WHAT TO DO:
State how many lines of the records include the word "plastic"; the reply is that number alone.
-------
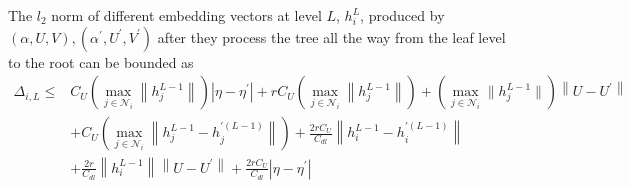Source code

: \begin{lemma}
The $l_2$ norm of different embedding vectors at level $L$, $h_i^L$, produced by $(\alpha, U, V), (\alpha^\prime, U^\prime, V^\prime)$ after they process the tree all the way from the leaf level to the root can be bounded as
\begin{align*}
    \Delta_{i,L} 
    \leq & 
    C_U \left(\max_{j \in \mathcal{N}_i} \left\|h_j^{L-1}\right\|\right) |\eta - \eta^\prime|
    +  rC_U \left(\max_{j \in \mathcal{N}_i} \left\|h_j^{L-1}\right\|\right)
    + \left(\max_{j \in \mathcal{N}_i}\|h_j^{L-1}\|\right) \left\|U - U^{\prime}\right\| \\
    &+ C_U \left(\max_{j \in \mathcal{N}_i}\left\|h_j^{L-1} - h_j^{\prime (L-1)}\right\|\right)
    + \frac{2rC_U}{C_{dl}}\left\|h_i^{L-1} - h_i^{\prime (L-1)}\right\|\\
    &+ \frac{2r}{C_{dl}} \left\|h_i^{L-1}\right\| \left\|U - U^{\prime}\right\| + \frac{2rC_U}{C_{dl}}\left|\eta - \eta^\prime\right|
\end{align*}
\end{lemma}
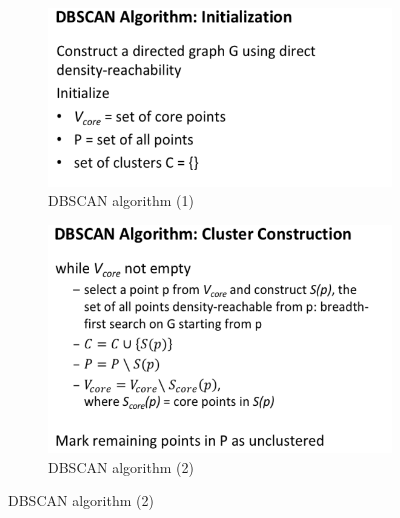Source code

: \begin{figure}[htp]
  \centering
  \begin{subfigure}{.48\textwidth}
      \centering
      \includegraphics[width=\textwidth]{images/dbscan1.png}
      \caption{DBSCAN algorithm (1)}
      \label{fig:dbscan1}
  \end{subfigure}%
  \hfill
  \begin{subfigure}{.48\textwidth}
        \centering
        \includegraphics[width=\textwidth]{images/dbscan2.png}
        \caption{DBSCAN algorithm (2)}
        \label{fig:dbscan2}
  \end{subfigure}
\end{figure}


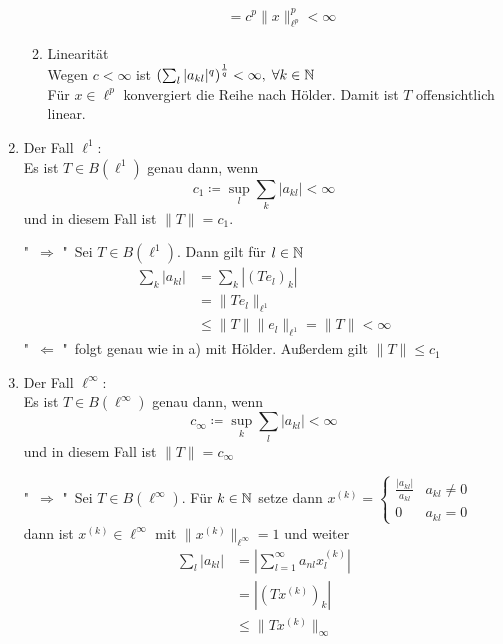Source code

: \begin{beispiel}[Matrizenmultiplikation]
\begin{enumerate}[label=\alph*\upshape)]
\begin{beweis}
\begin{enumerate}
\begin{align*}
										 &= c^{p} \|x\|_{\ell^{p}}^{p} < \infty
					\end{align*}
				\item Linearität \\
					Wegen $c < \infty$ ist $\left( \sum_{l} |a_{kl}|^{q} \right)^{\frac{1}{q}} < \infty, \hspace{0.1cm} \forall k \in \mathbb{N}$ \\
					Für $x \in \ell^{p}$ konvergiert die Reihe nach Hölder. Damit ist $T$ offensichtlich linear.
			\end{enumerate}
		\end{beweis}
	\item Der Fall $\ell^{1}$: \\
		Es ist $T \in B(\ell^{1})$ genau dann, wenn 
		\[ c_{1} \coloneqq \sup_{l} \sum_{k} | a_{kl} | < \infty \]
		und in diesem Fall ist $\| T \| = c_{1}$.
		\begin{beweis}
			"\ $\Rightarrow$ "\  Sei $T \in B(\ell^{1})$. Dann gilt für $l \in \mathbb{N}$
			\begin{align*}
				\sum_{k} | a_{kl} | &= \sum_{k} |(Te_{l})_{k}| \\
								  	&= \| T e_{l} \|_{\ell^{1}}  \\
								  	& \leq \| T \| \| e_{l} \|_{\ell^1} = \| T \| < \infty 
			\end{align*}
			"\ $\Leftarrow$ "\  folgt genau wie in a) mit Hölder. Au{\ss}erdem gilt $\| T \| \leq c_{1}$			
		\end{beweis}
	\item Der Fall $\ell^{\infty}$: \\
		Es ist $T \in B(\ell^{\infty})$ genau dann, wenn
		\[ c_{\infty} \coloneqq \sup_{k} \sum_{l} |a_{kl}| < \infty \]
		und in diesem Fall ist $\| T \| = c_{\infty}$
		\begin{beweis}
			"\ $\Rightarrow$ "\  Sei $T \in B(\ell^{\infty})$.  Für $k \in \mathbb{N}$ setze dann $x^{(k)} = \begin{cases} \frac{|a_{kl}|}{a_{kl}} & a_{kl} \neq 0 \\ 0 & a_{kl} = 0 \end{cases}$ \\
			dann ist $x^{(k)} \in \ell^{\infty}$ mit $\| x^{(k)} \|_{\ell^{\infty}} = 1$ und weiter
			\begin{align*}
				\sum_{l} |a_{kl}| & = | \sum_{l = 1}^{\infty} a_{nl} x_{l}^{(k)} | \\
								  & = | ( T x^{(k)} )_{k} | \\
								  & \leq \| T x^{(k)} \|_{\infty} \\

\end{align*}
\end{beweis}
\end{enumerate}
\end{beispiel}
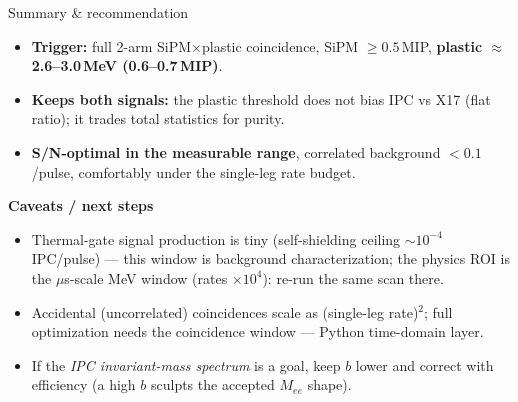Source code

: \documentclass[aspectratio=169,10pt]{beamer}
\begin{document}
\begin{frame}{Summary \& recommendation}
\begin{itemize}
\item \textbf{Trigger:} full 2-arm SiPM$\times$plastic coincidence,
      SiPM $\geq0.5$\,MIP, \textbf{plastic $\approx$ 2.6--3.0\,MeV
      (0.6--0.7\,MIP)}.
\item \textbf{Keeps both signals:} the plastic threshold does not bias IPC vs
      X17 (flat ratio); it trades total statistics for purity.
\item \textbf{S/N-optimal in the measurable range}, correlated background
      $<0.1$/pulse, comfortably under the single-leg rate budget.
\end{itemize}
\vfill
\textbf{Caveats / next steps}
\begin{itemize}\small
\item Thermal-gate signal production is tiny (self-shielding ceiling
      $\sim10^{-4}$ IPC/pulse) --- this window is background characterization;
      the physics ROI is the $\mu$s-scale MeV window (rates $\times10^4$):
      re-run the same scan there.
\item Accidental (uncorrelated) coincidences scale as (single-leg rate)$^2$;
      full optimization needs the coincidence window --- Python time-domain layer.
\item If the \emph{IPC invariant-mass spectrum} is a goal, keep $b$ lower and
      correct with efficiency (a high $b$ sculpts the accepted $M_{ee}$ shape).
\end{itemize}
\end{frame}
\end{document}

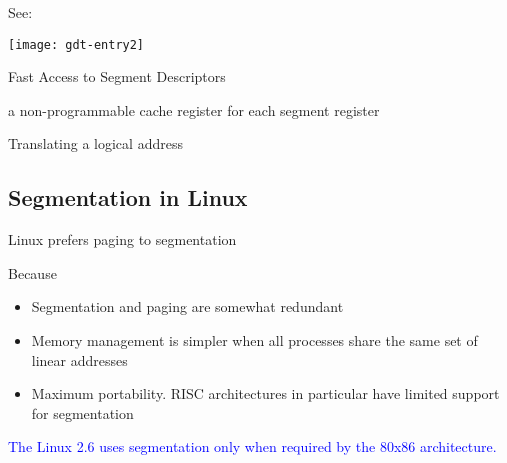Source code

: See: 

\begin{center}
  \texttt{[image: gdt-entry2]}
\end{center}

\begin{frame}{Fast Access to Segment Descriptors}
  \begin{block}{a non-programmable cache register for each segment register}
    \begin{center}
    \end{center}
  \end{block}
\end{frame}

\begin{frame}{Translating a logical address}
\end{frame}

\subsection{Segmentation in Linux}

\begin{frame}{Linux prefers paging to segmentation}
  \begin{block}{Because}
  \begin{itemize}
  \item Segmentation and paging are somewhat redundant
  \item Memory management is simpler when all processes share the same set of linear addresses
  \item Maximum portability. RISC architectures in particular have limited support for segmentation
  \end{itemize}
  \end{block}
  \textcolor{blue}{The Linux 2.6 uses segmentation only when required by the 80x86 architecture.}
\end{frame}

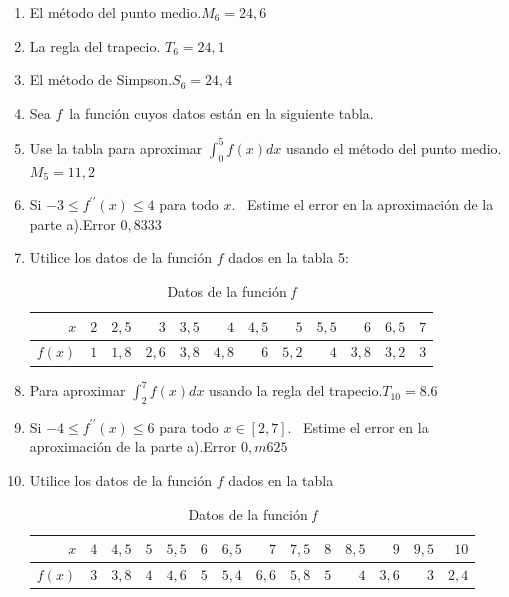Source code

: \begin{enumerate}
	
\item {El método del punto medio.}{$M_{6}=24,6$ }

\item {La regla del trapecio.}{ $T_{6}=24,1$}

\item {El método de Simpson.}{$S_{6}=24,4$}

\item {Sea $f$\ la función cuyos datos están en la siguiente tabla.}

\item {Use la tabla para aproximar $\displaystyle\int_{0}^{5}f\left( x\right) dx$ usando el método del punto medio.}{$M_{5}=11,2$}

\item {Si $-3\leq f^{\prime \prime}\left( x\right) \leq 4$ para todo $x.$ \ Estime el error en la aproximación de la parte a).}{Error $0,8333$ }



\item {Utilice los datos de la función $f$ dados en la tabla 5:

\begin{table}[H]
\caption{Datos de la función \textit{f}}
\begin{tabular}{|r|r|r|r|r|r|r|r|r|r|r|r|}
 \hline
 $x$ & $2$ & $2,5$ & $3$ & $3,5$ & $4$ & $4,5$ & $5$ & $5,5$ & $6$ & $6,5$ & $%
 7$ \\ \hline
 $f\left( x\right) $ & $1$ & $1,8$ & $2,6$ & $3,8$ & $4,8$ & $6$ & $5,2$ & $4$
 & $3,8$ & $3,2$ & $3$ \\
\hline
\end{tabular}
\propia
\end{table}}

\item {Para aproximar $\displaystyle\int_{2}^{7}f\left( x\right) dx$ usando la regla del trapecio.}{$T_{10}=\num{8.6}$}

\item {Si $-4\leq f^{\prime \prime}\left( x\right) \leq 6$ para todo $x\in \left[ 2,7\right].$ \ Estime el error en la aproximación de la parte a).}{Error $0,m625$}



\item {Utilice los datos de la función $f$ dados en la tabla

\begin{table}[H]
\caption{Datos de la función \textit{f}}
\begin{tabular}{|r|r|r|r|r|r|r|r|r|r|r|r|r|r|}
 \hline
 $x$ & $4$ & $4,5$ & $5$ & $5,5$ & $6$ & $6,5$ & $7$ & $7,5$ & $8$ & $8,5$ & $%
 9$ & $9,5$ & $10$ \\ \hline
 $f\left( x\right) $ & $3$ & $3,8$ & $4$ & $4,6$ & $5$ & $5,4$ & $6,6$ & $5,8$
 & $5$ & $4$ & $3,6$ & $3$ & $2,4$ \\ \hline
\end{tabular}
\propia
\end{table}}


\end{enumerate}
-------
RESULT FOR THIS EXERCISE:
3